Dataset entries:
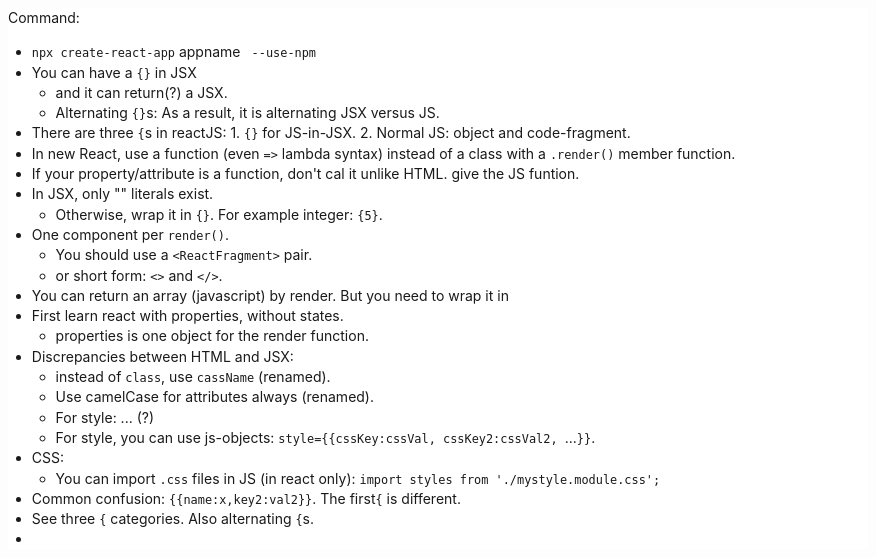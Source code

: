 Command:
* `npx create-react-app` appname ` --use-npm`
* You can have a `{}` in JSX
    * and it can return(?) a JSX.
    * Alternating `{}`s: As a result, it is alternating JSX versus JS.
* There are three `{`s in reactJS: 1. `{}` for JS-in-JSX. 2. Normal JS: object and code-fragment.
* In new React, use a function (even `=>` lambda syntax) instead of a class with a `.render()` member function.
* If your property/attribute is a function, don't cal it unlike HTML. give the JS funtion.
* In JSX, only "" literals exist.
   * Otherwise, wrap it in `{}`. For example integer: `{5}`. 
* One component per `render()`.
   * You should use a `<ReactFragment>` pair.
   * or short form: `<>` and `</>`.
* You can return an array (javascript) by render. But you need to wrap it in 
* First learn react with properties, without states.
    * properties is one object for the render function.
* Discrepancies between HTML and JSX:
   * instead of `class`, use `cassName` (renamed).
   * Use camelCase for attributes always (renamed).
   * For style: ... (?)
   * For style, you can use js-objects: `style={{cssKey:cssVal, cssKey2:cssVal2, `...`}}`.
* CSS:
    * You can import `.css` files in JS (in react only): `import styles from './mystyle.module.css';`
* Common confusion: `{{name:x,key2:val2}}`. The first`{` is different.
* See three `{` categories. Also alternating `{`s.
*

YOUR ASSIGNMENT: Look through the entries above. Extract each line with the word "return".

RESULT OF THE EXERCISE:
    * and it can return(?) a JSX.
* You can return an array (javascript) by render. But you need to wrap it in 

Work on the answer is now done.